What Can Affect my Credit Score?

So many times we make financial decisions without researching the implications of those decisions. One of the implications that many people overlook when trying to figure out their finances is how those decisions affect your credit score. Even if your credit score is fine, one wrong decision can result in several years of trying to correct your credit score. Don’t get caught in this! Today, we’re going to look at a few things that can affect your credit score.

The amount of your credit that is currently used: This is the one that many people overlook. At one point, I had several thousand dollars of credit and almost as much debt. This made my credit score plummet quite quickly. When I made this number smaller.

The length of your credit history:  Another thing that totally shot my credit score was that I had such a short history. When it was at its worst, I had only 4 years of credit. Now I have almost 10, and it has increased significantly. As your credit history gets longer, there are longer periods of time to compare to. 4 months of delinquent payments (like I had) looks a lot more terrible when compared to 4 years as opposed to being compared to 10. And, since I plan on it never happening again, it’ll be a mere smudge on 20-plus years of credit.

Your payment history: This is the most obvious. If you forget one, it’s really not a huge deal. But, if you keep skipping or forgetting bills, your credit score will start to drop. Just because it’s not necessarily a form  “credit” does not mean it does not affect your credit score. Remember, the credit score assesses how responsible you are with the credit you possess AND with making payments on that credit. If you can’t make payments on your $25 electric bill, how can a loan company expect you to make payments on a $140,000 loan? Things get even worse when you end up having to go through a collection agency.

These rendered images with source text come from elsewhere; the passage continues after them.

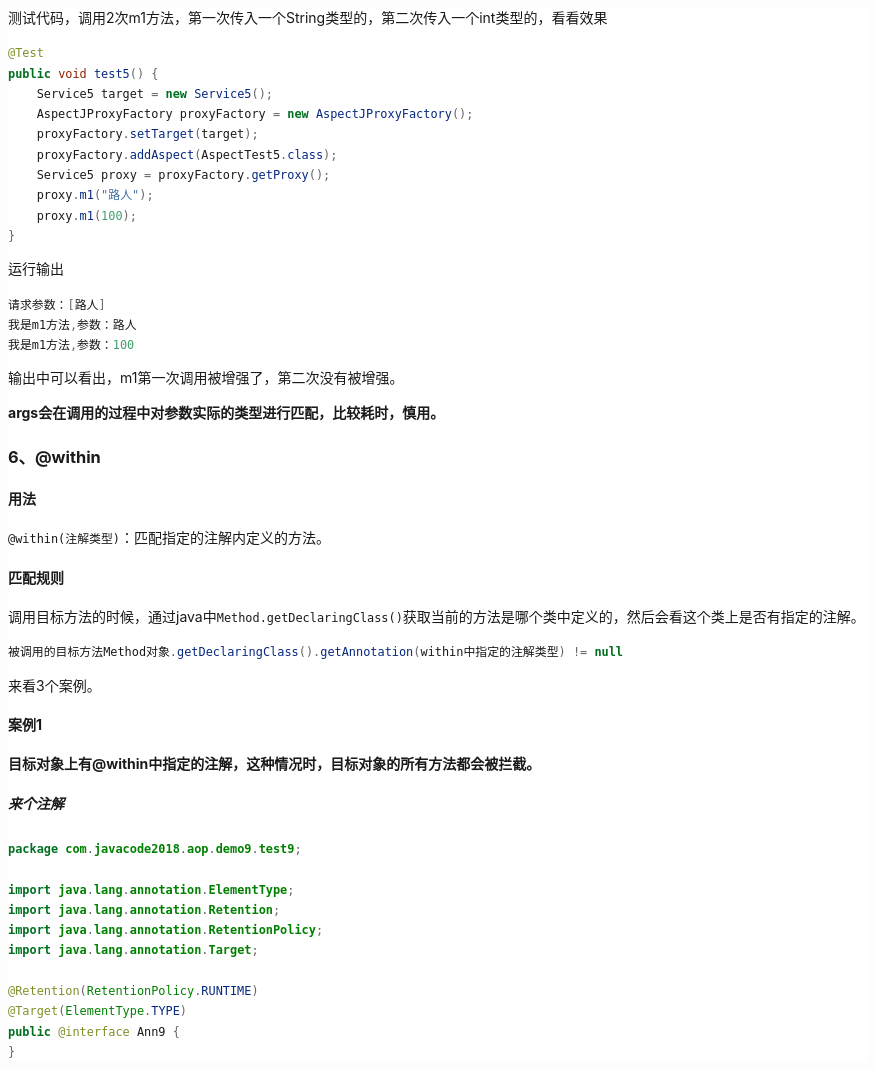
 ```java
```

测试代码，调用2次m1方法，第一次传入一个String类型的，第二次传入一个int类型的，看看效果

```java
@Test
public void test5() {
    Service5 target = new Service5();
    AspectJProxyFactory proxyFactory = new AspectJProxyFactory();
    proxyFactory.setTarget(target);
    proxyFactory.addAspect(AspectTest5.class);
    Service5 proxy = proxyFactory.getProxy();
    proxy.m1("路人");
    proxy.m1(100);
}
```

运行输出

```java
请求参数：[路人]
我是m1方法,参数：路人
我是m1方法,参数：100
```

输出中可以看出，m1第一次调用被增强了，第二次没有被增强。

**args会在调用的过程中对参数实际的类型进行匹配，比较耗时，慎用。**

### 6、@within

#### 用法

`@within(注解类型)`：匹配指定的注解内定义的方法。

#### 匹配规则

调用目标方法的时候，通过java中`Method.getDeclaringClass()`获取当前的方法是哪个类中定义的，然后会看这个类上是否有指定的注解。

```java
被调用的目标方法Method对象.getDeclaringClass().getAnnotation(within中指定的注解类型) != null
```

来看3个案例。

#### 案例1

**目标对象上有@within中指定的注解，这种情况时，目标对象的所有方法都会被拦截。**

##### 来个注解

```java
package com.javacode2018.aop.demo9.test9;

import java.lang.annotation.ElementType;
import java.lang.annotation.Retention;
import java.lang.annotation.RetentionPolicy;
import java.lang.annotation.Target;

@Retention(RetentionPolicy.RUNTIME)
@Target(ElementType.TYPE)
public @interface Ann9 {
}
```
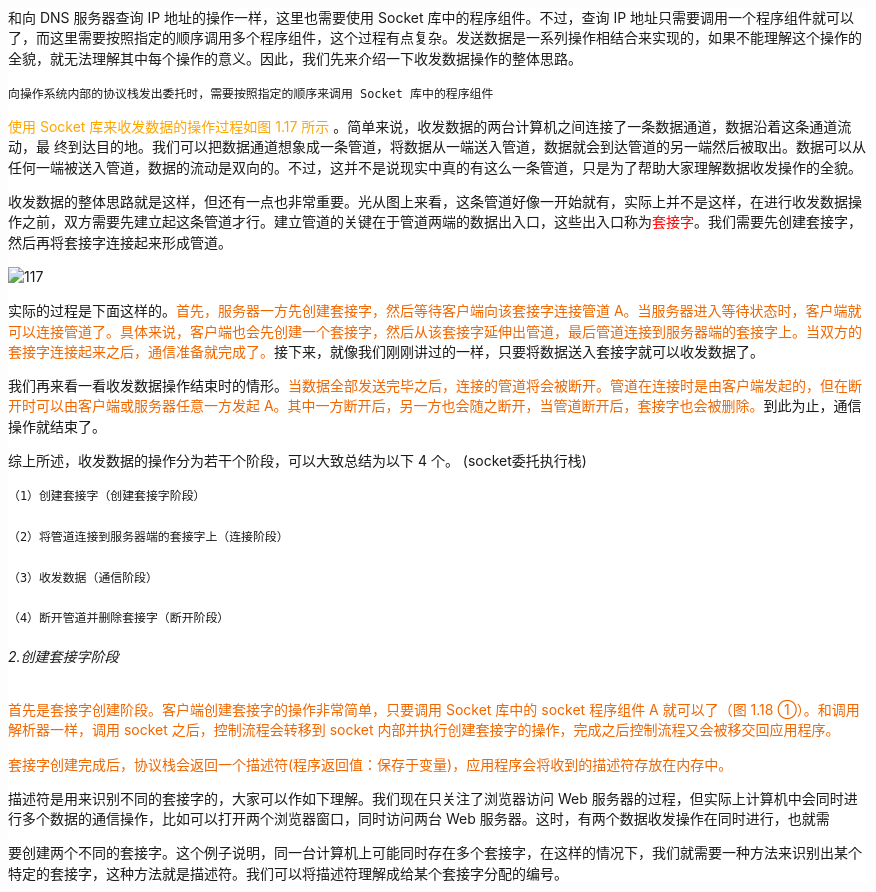 和向 DNS 服务器查询 IP 地址的操作一样，这里也需要使用 Socket 库中的程序组件。不过，查询 IP 地址只需要调用一个程序组件就可以了，而这里需要按照指定的顺序调用多个程序组件，这个过程有点复杂。发送数据是一系列操作相结合来实现的，如果不能理解这个操作的全貌，就无法理解其中每个操作的意义。因此，我们先来介绍一下收发数据操作的整体思路。



```
向操作系统内部的协议栈发出委托时，需要按照指定的顺序来调用 Socket 库中的程序组件
```



<span style="color:orange">使用 Socket 库来收发数据的操作过程如图 1.17 所示 </span>。简单来说，收发数据的两台计算机之间连接了一条数据通道，数据沿着这条通道流动，最 终到达目的地。我们可以把数据通道想象成一条管道，将数据从一端送入管道，数据就会到达管道的另一端然后被取出。数据可以从任何一端被送入管道，数据的流动是双向的。不过，这并不是说现实中真的有这么一条管道，只是为了帮助大家理解数据收发操作的全貌。

收发数据的整体思路就是这样，但还有一点也非常重要。光从图上来看，这条管道好像一开始就有，实际上并不是这样，在进行收发数据操作之前，双方需要先建立起这条管道才行。建立管道的关键在于管道两端的数据出入口，这些出入口称为<span style="color:red">套接字</span>。我们需要先创建套接字，然后再将套接字连接起来形成管道。

![117](https://typora-huang-cong.oss-cn-shanghai.aliyuncs.com/117.png)

实际的过程是下面这样的。<span style="color:#f06600">首先，服务器一方先创建套接字，然后等待客户端向该套接字连接管道 A。当服务器进入等待状态时，客户端就可以连接管道了。具体来说，客户端也会先创建一个套接字，然后从该套接字延伸出管道，最后管道连接到服务器端的套接字上。当双方的套接字连接起来之后，通信准备就完成了。</span>接下来，就像我们刚刚讲过的一样，只要将数据送入套接字就可以收发数据了。

我们再来看一看收发数据操作结束时的情形。<span style="color:#f06600">当数据全部发送完毕之后，连接的管道将会被断开。管道在连接时是由客户端发起的，但在断开时可以由客户端或服务器任意一方发起 A。其中一方断开后，另一方也会随之断开，当管道断开后，套接字也会被删除。</span>到此为止，通信操作就结束了。

综上所述，收发数据的操作分为若干个阶段，可以大致总结为以下 4 个。 (socket委托执行栈)

```
（1）创建套接字（创建套接字阶段） 

（2）将管道连接到服务器端的套接字上（连接阶段） 

（3）收发数据（通信阶段） 

（4）断开管道并删除套接字（断开阶段）
```

###### 2.创建套接字阶段



<p style="color:#f06600">
    首先是套接字创建阶段。客户端创建套接字的操作非常简单，只要调用 Socket 库中的 socket 程序组件 A 就可以了（图 1.18 ①）。和调用解析器一样，调用 socket 之后，控制流程会转移到 socket 内部并执行创建套接字的操作，完成之后控制流程又会被移交回应用程序。
</p>

<p style="color:#f06600">
  套接字创建完成后，协议栈会返回一个描述符(程序返回值：保存于变量)，应用程序会将收到的描述符存放在内存中。
</p>




描述符是用来识别不同的套接字的，大家可以作如下理解。我们现在只关注了浏览器访问 Web 服务器的过程，但实际上计算机中会同时进行多个数据的通信操作，比如可以打开两个浏览器窗口，同时访问两台 Web 服务器。这时，有两个数据收发操作在同时进行，也就需

要创建两个不同的套接字。这个例子说明，同一台计算机上可能同时存在多个套接字，在这样的情况下，我们就需要一种方法来识别出某个特定的套接字，这种方法就是描述符。我们可以将描述符理解成给某个套接字分配的编号。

The number of inquiries on your credit report: People do NOT realize how significant this is. If you are requesting information on your credit too regularly (most professionals suggest once or twice a year), it makes your credit dip. Why? Because if you are checking it too much, it means that you are obviously overly concerned about it, and that looks suspicious.  Now, there are some banks, credit card companies, and credit unions that will track your FICO score, and they do it monthly without affecting your credit. If you are someone who is concerned about that (like I was, because of killing my credit), then these services can help you significantly; contact your bank and/or credit union and ask. Also, the government requires that you have access to a free credit report every year. This also includes other agencies pulling your credit report; if you’re seeking too much credit, it can mar your credit score significantly after awhile.